__INFORMATION SUPPLIED__:
=== Begin Enclosure ===
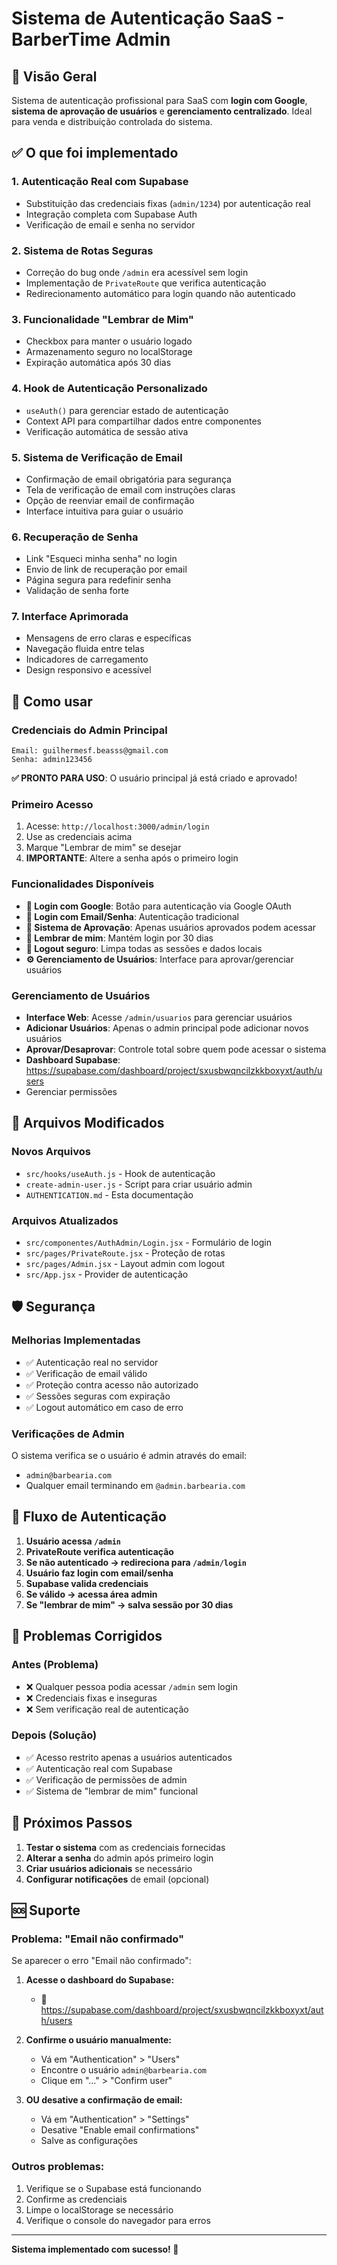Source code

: # Sistema de Autenticação SaaS - BarberTime Admin

## 🔐 Visão Geral

Sistema de autenticação profissional para SaaS com **login com Google**, **sistema de aprovação de usuários** e **gerenciamento centralizado**. Ideal para venda e distribuição controlada do sistema.

## ✅ O que foi implementado

### 1. **Autenticação Real com Supabase**
- Substituição das credenciais fixas (`admin/1234`) por autenticação real
- Integração completa com Supabase Auth
- Verificação de email e senha no servidor

### 2. **Sistema de Rotas Seguras**
- Correção do bug onde `/admin` era acessível sem login
- Implementação de `PrivateRoute` que verifica autenticação
- Redirecionamento automático para login quando não autenticado

### 3. **Funcionalidade "Lembrar de Mim"**
- Checkbox para manter o usuário logado
- Armazenamento seguro no localStorage
- Expiração automática após 30 dias

### 4. **Hook de Autenticação Personalizado**
- `useAuth()` para gerenciar estado de autenticação
- Context API para compartilhar dados entre componentes
- Verificação automática de sessão ativa

### 5. **Sistema de Verificação de Email**
- Confirmação de email obrigatória para segurança
- Tela de verificação de email com instruções claras
- Opção de reenviar email de confirmação
- Interface intuitiva para guiar o usuário

### 6. **Recuperação de Senha**
- Link "Esqueci minha senha" no login
- Envio de link de recuperação por email
- Página segura para redefinir senha
- Validação de senha forte

### 7. **Interface Aprimorada**
- Mensagens de erro claras e específicas
- Navegação fluida entre telas
- Indicadores de carregamento
- Design responsivo e acessível

## 🚀 Como usar

### **Credenciais do Admin Principal**
```
Email: guilhermesf.beasss@gmail.com
Senha: admin123456
```

**✅ PRONTO PARA USO**: O usuário principal já está criado e aprovado!

### **Primeiro Acesso**
1. Acesse: `http://localhost:3000/admin/login`
2. Use as credenciais acima
3. Marque "Lembrar de mim" se desejar
4. **IMPORTANTE**: Altere a senha após o primeiro login

### **Funcionalidades Disponíveis**
- **🔐 Login com Google**: Botão para autenticação via Google OAuth
- **📧 Login com Email/Senha**: Autenticação tradicional
- **👥 Sistema de Aprovação**: Apenas usuários aprovados podem acessar
- **💾 Lembrar de mim**: Mantém login por 30 dias
- **🚪 Logout seguro**: Limpa todas as sessões e dados locais
- **⚙️ Gerenciamento de Usuários**: Interface para aprovar/gerenciar usuários

### **Gerenciamento de Usuários**
- **Interface Web**: Acesse `/admin/usuarios` para gerenciar usuários
- **Adicionar Usuários**: Apenas o admin principal pode adicionar novos usuários
- **Aprovar/Desaprovar**: Controle total sobre quem pode acessar o sistema
- **Dashboard Supabase**: https://supabase.com/dashboard/project/sxusbwqncilzkkboxyxt/auth/users
- Gerenciar permissões

## 🔧 Arquivos Modificados

### **Novos Arquivos**
- `src/hooks/useAuth.js` - Hook de autenticação
- `create-admin-user.js` - Script para criar usuário admin
- `AUTHENTICATION.md` - Esta documentação

### **Arquivos Atualizados**
- `src/componentes/AuthAdmin/Login.jsx` - Formulário de login
- `src/pages/PrivateRoute.jsx` - Proteção de rotas
- `src/pages/Admin.jsx` - Layout admin com logout
- `src/App.jsx` - Provider de autenticação

## 🛡️ Segurança

### **Melhorias Implementadas**
- ✅ Autenticação real no servidor
- ✅ Verificação de email válido
- ✅ Proteção contra acesso não autorizado
- ✅ Sessões seguras com expiração
- ✅ Logout automático em caso de erro

### **Verificações de Admin**
O sistema verifica se o usuário é admin através do email:
- `admin@barbearia.com`
- Qualquer email terminando em `@admin.barbearia.com`

## 🔄 Fluxo de Autenticação

1. **Usuário acessa `/admin`**
2. **PrivateRoute verifica autenticação**
3. **Se não autenticado → redireciona para `/admin/login`**
4. **Usuário faz login com email/senha**
5. **Supabase valida credenciais**
6. **Se válido → acessa área admin**
7. **Se "lembrar de mim" → salva sessão por 30 dias**

## 🐛 Problemas Corrigidos

### **Antes (Problema)**
- ❌ Qualquer pessoa podia acessar `/admin` sem login
- ❌ Credenciais fixas e inseguras
- ❌ Sem verificação real de autenticação

### **Depois (Solução)**
- ✅ Acesso restrito apenas a usuários autenticados
- ✅ Autenticação real com Supabase
- ✅ Verificação de permissões de admin
- ✅ Sistema de "lembrar de mim" funcional

## 📝 Próximos Passos

1. **Testar o sistema** com as credenciais fornecidas
2. **Alterar a senha** do admin após primeiro login
3. **Criar usuários adicionais** se necessário
4. **Configurar notificações** de email (opcional)

## 🆘 Suporte

### **Problema: "Email não confirmado"**
Se aparecer o erro "Email não confirmado":

1. **Acesse o dashboard do Supabase:**
   - 🔗 https://supabase.com/dashboard/project/sxusbwqncilzkkboxyxt/auth/users

2. **Confirme o usuário manualmente:**
   - Vá em "Authentication" > "Users"
   - Encontre o usuário `admin@barbearia.com`
   - Clique em "..." > "Confirm user"

3. **OU desative a confirmação de email:**
   - Vá em "Authentication" > "Settings"
   - Desative "Enable email confirmations"
   - Salve as configurações

### **Outros problemas:**
1. Verifique se o Supabase está funcionando
2. Confirme as credenciais
3. Limpe o localStorage se necessário
4. Verifique o console do navegador para erros

---

**Sistema implementado com sucesso! 🎉**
=== End Enclosure ===
__EXERCISE REQUIREMENTS__: What is needed is the exact run of lines from the start of the data through the line with "### 2. **Sistema de Rotas Seguras**", both ends included, minus the pictures.

__RESPONSE__:
Source code

: # Sistema de Autenticação SaaS - BarberTime Admin

## 🔐 Visão Geral

Sistema de autenticação profissional para SaaS com **login com Google**, **sistema de aprovação de usuários** e **gerenciamento centralizado**. Ideal para venda e distribuição controlada do sistema.

## ✅ O que foi implementado

### 1. **Autenticação Real com Supabase**
- Substituição das credenciais fixas (`admin/1234`) por autenticação real
- Integração completa com Supabase Auth
- Verificação de email e senha no servidor

### 2. **Sistema de Rotas Seguras**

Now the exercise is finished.